Your assignment:
Note on the material below: return exactly the lines from the line that holds "know are popular.</span></span>" through the line that holds "## UI Implementation Guide", and leave out each picture.

● ● ● ●

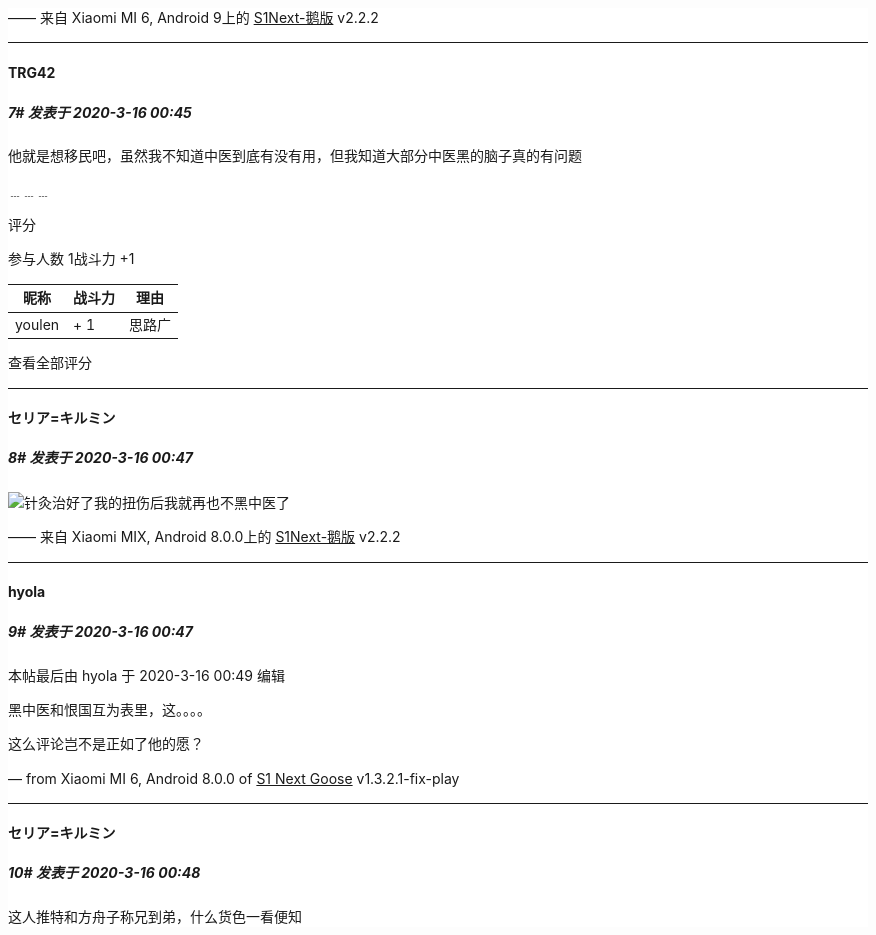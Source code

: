 —— 来自 Xiaomi MI 6, Android 9上的 [S1Next-鹅版](https://github.com/ykrank/S1-Next/releases) v2.2.2


-----

####  TRG42  
##### 7#       发表于 2020-3-16 00:45


他就是想移民吧，虽然我不知道中医到底有没有用，但我知道大部分中医黑的脑子真的有问题


﹍﹍﹍

评分


 参与人数 1战斗力 +1

|昵称|战斗力|理由|
|----|---|---|
| youlen| + 1|思路广|


查看全部评分


-----

####  セリア=キルミン  
##### 8#       发表于 2020-3-16 00:47


<img src="https://static.saraba1st.com/image/smiley/face2017/018.png" referrerpolicy="no-referrer">针灸治好了我的扭伤后我就再也不黑中医了

—— 来自 Xiaomi MIX, Android 8.0.0上的 [S1Next-鹅版](https://github.com/ykrank/S1-Next/releases) v2.2.2


-----

####  hyola  
##### 9#       发表于 2020-3-16 00:47


 本帖最后由 hyola 于 2020-3-16 00:49 编辑 

黑中医和恨国互为表里，这。。。。

这么评论岂不是正如了他的愿？

— from Xiaomi MI 6, Android 8.0.0 of [S1 Next Goose](https://play.google.com/store/apps/details?id=me.ykrank.s1next) v1.3.2.1-fix-play


-----

####  セリア=キルミン  
##### 10#       发表于 2020-3-16 00:48


这人推特和方舟子称兄到弟，什么货色一看便知
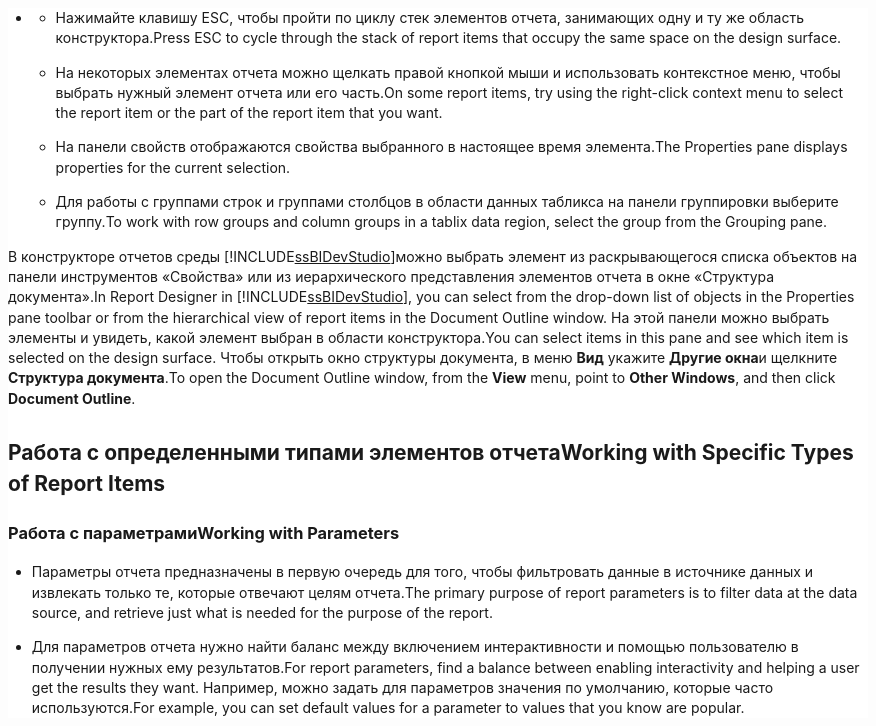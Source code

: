 -   -   <span data-ttu-id="58d2e-184">Нажимайте клавишу ESC, чтобы пройти по циклу стек элементов отчета, занимающих одну и ту же область конструктора.</span><span class="sxs-lookup"><span data-stu-id="58d2e-184">Press ESC to cycle through the stack of report items that occupy the same space on the design surface.</span></span>  
  
    -   <span data-ttu-id="58d2e-185">На некоторых элементах отчета можно щелкать правой кнопкой мыши и использовать контекстное меню, чтобы выбрать нужный элемент отчета или его часть.</span><span class="sxs-lookup"><span data-stu-id="58d2e-185">On some report items, try using the right-click context menu to select the report item or the part of the report item that you want.</span></span>  
  
    -   <span data-ttu-id="58d2e-186">На панели свойств отображаются свойства выбранного в настоящее время элемента.</span><span class="sxs-lookup"><span data-stu-id="58d2e-186">The Properties pane displays properties for the current selection.</span></span>  
  
    -   <span data-ttu-id="58d2e-187">Для работы с группами строк и группами столбцов в области данных табликса на панели группировки выберите группу.</span><span class="sxs-lookup"><span data-stu-id="58d2e-187">To work with row groups and column groups in a tablix data region, select the group from the Grouping pane.</span></span>  
  
 <span data-ttu-id="58d2e-188">В конструкторе отчетов среды [!INCLUDE[ssBIDevStudio](../../includes/ssbidevstudio-md.md)]можно выбрать элемент из раскрывающегося списка объектов на панели инструментов «Свойства» или из иерархического представления элементов отчета в окне «Структура документа».</span><span class="sxs-lookup"><span data-stu-id="58d2e-188">In Report Designer in [!INCLUDE[ssBIDevStudio](../../includes/ssbidevstudio-md.md)], you can select from the drop-down list of objects in the Properties pane toolbar or from the hierarchical view of report items in the Document Outline window.</span></span> <span data-ttu-id="58d2e-189">На этой панели можно выбрать элементы и увидеть, какой элемент выбран в области конструктора.</span><span class="sxs-lookup"><span data-stu-id="58d2e-189">You can select items in this pane and see which item is selected on the design surface.</span></span> <span data-ttu-id="58d2e-190">Чтобы открыть окно структуры документа, в меню **Вид** укажите **Другие окна**и щелкните **Структура документа**.</span><span class="sxs-lookup"><span data-stu-id="58d2e-190">To open the Document Outline window, from the **View** menu, point to **Other Windows**, and then click **Document Outline**.</span></span>  
  
##  <a name="working-with-specific-types-of-report-items"></a><a name="ReportItems"></a> <span data-ttu-id="58d2e-191">Работа с определенными типами элементов отчета</span><span class="sxs-lookup"><span data-stu-id="58d2e-191">Working with Specific Types of Report Items</span></span>  
  
###  <a name="working-with-parameters"></a><a name="Parameters"></a> <span data-ttu-id="58d2e-192">Работа с параметрами</span><span class="sxs-lookup"><span data-stu-id="58d2e-192">Working with Parameters</span></span>  
  
-   <span data-ttu-id="58d2e-193">Параметры отчета предназначены в первую очередь для того, чтобы фильтровать данные в источнике данных и извлекать только те, которые отвечают целям отчета.</span><span class="sxs-lookup"><span data-stu-id="58d2e-193">The primary purpose of report parameters is to filter data at the data source, and retrieve just what is needed for the purpose of the report.</span></span>  
  
-   <span data-ttu-id="58d2e-194">Для параметров отчета нужно найти баланс между включением интерактивности и помощью пользователю в получении нужных ему результатов.</span><span class="sxs-lookup"><span data-stu-id="58d2e-194">For report parameters, find a balance between enabling interactivity and helping a user get the results they want.</span></span> <span data-ttu-id="58d2e-195">Например, можно задать для параметров значения по умолчанию, которые часто используются.</span><span class="sxs-lookup"><span data-stu-id="58d2e-195">For example, you can set default values for a parameter to values that you know are popular.</span></span>  
  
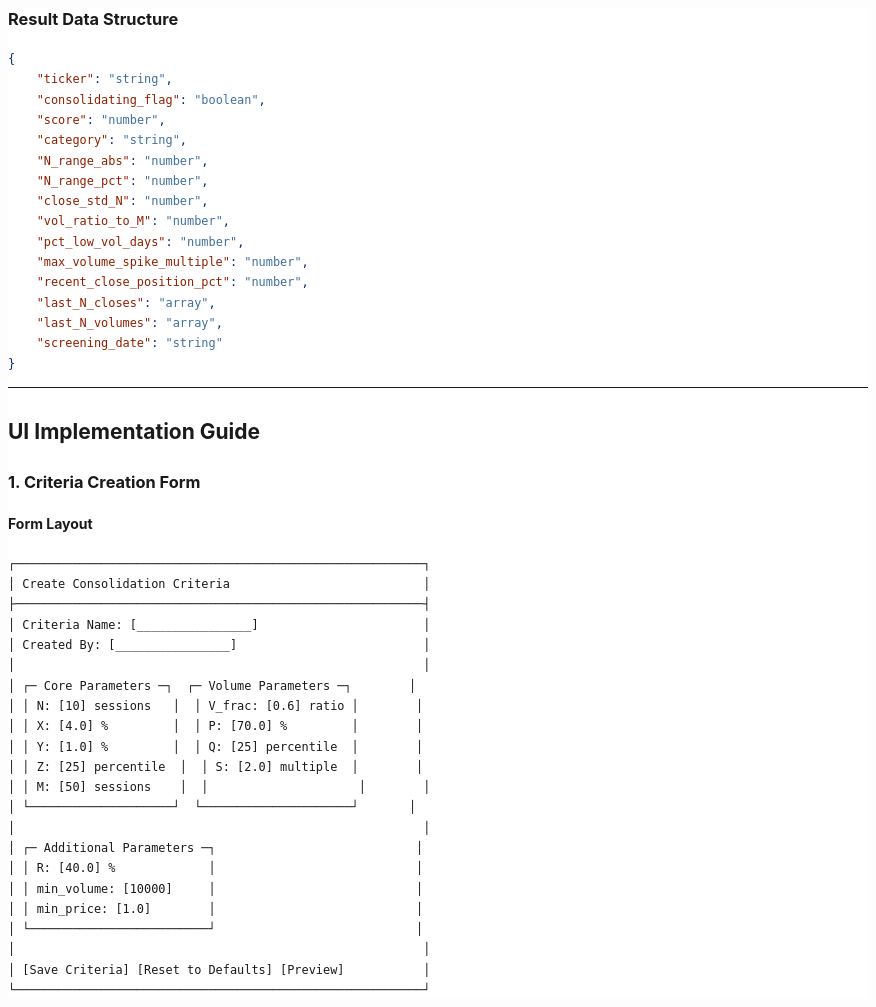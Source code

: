 ### Result Data Structure
```json
{
    "ticker": "string",
    "consolidating_flag": "boolean",
    "score": "number",
    "category": "string",
    "N_range_abs": "number",
    "N_range_pct": "number",
    "close_std_N": "number",
    "vol_ratio_to_M": "number",
    "pct_low_vol_days": "number",
    "max_volume_spike_multiple": "number",
    "recent_close_position_pct": "number",
    "last_N_closes": "array",
    "last_N_volumes": "array",
    "screening_date": "string"
}
```

---

## UI Implementation Guide

### 1. Criteria Creation Form

#### Form Layout
```
┌─────────────────────────────────────────────────────────┐
│ Create Consolidation Criteria                           │
├─────────────────────────────────────────────────────────┤
│ Criteria Name: [________________]                       │
│ Created By: [________________]                          │
│                                                         │
│ ┌─ Core Parameters ─┐  ┌─ Volume Parameters ─┐        │
│ │ N: [10] sessions   │  │ V_frac: [0.6] ratio │        │
│ │ X: [4.0] %         │  │ P: [70.0] %         │        │
│ │ Y: [1.0] %         │  │ Q: [25] percentile  │        │
│ │ Z: [25] percentile  │  │ S: [2.0] multiple  │        │
│ │ M: [50] sessions    │  │                     │        │
│ └────────────────────┘  └─────────────────────┘       │
│                                                         │
│ ┌─ Additional Parameters ─┐                            │
│ │ R: [40.0] %             │                            │
│ │ min_volume: [10000]     │                            │
│ │ min_price: [1.0]        │                            │
│ └─────────────────────────┘                            │
│                                                         │
│ [Save Criteria] [Reset to Defaults] [Preview]           │
└─────────────────────────────────────────────────────────┘
```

● ● ● ●

Response box:
-   <span data-ttu-id="58d2e-194">Для параметров отчета нужно найти баланс между включением интерактивности и помощью пользователю в получении нужных ему результатов.</span><span class="sxs-lookup"><span data-stu-id="58d2e-194">For report parameters, find a balance between enabling interactivity and helping a user get the results they want.</span></span> <span data-ttu-id="58d2e-195">Например, можно задать для параметров значения по умолчанию, которые часто используются.</span><span class="sxs-lookup"><span data-stu-id="58d2e-195">For example, you can set default values for a parameter to values that you know are popular.</span></span>  
  
Source code

: ### Result Data Structure
```json
{
    "ticker": "string",
    "consolidating_flag": "boolean",
    "score": "number",
    "category": "string",
    "N_range_abs": "number",
    "N_range_pct": "number",
    "close_std_N": "number",
    "vol_ratio_to_M": "number",
    "pct_low_vol_days": "number",
    "max_volume_spike_multiple": "number",
    "recent_close_position_pct": "number",
    "last_N_closes": "array",
    "last_N_volumes": "array",
    "screening_date": "string"
}
```

---

## UI Implementation Guide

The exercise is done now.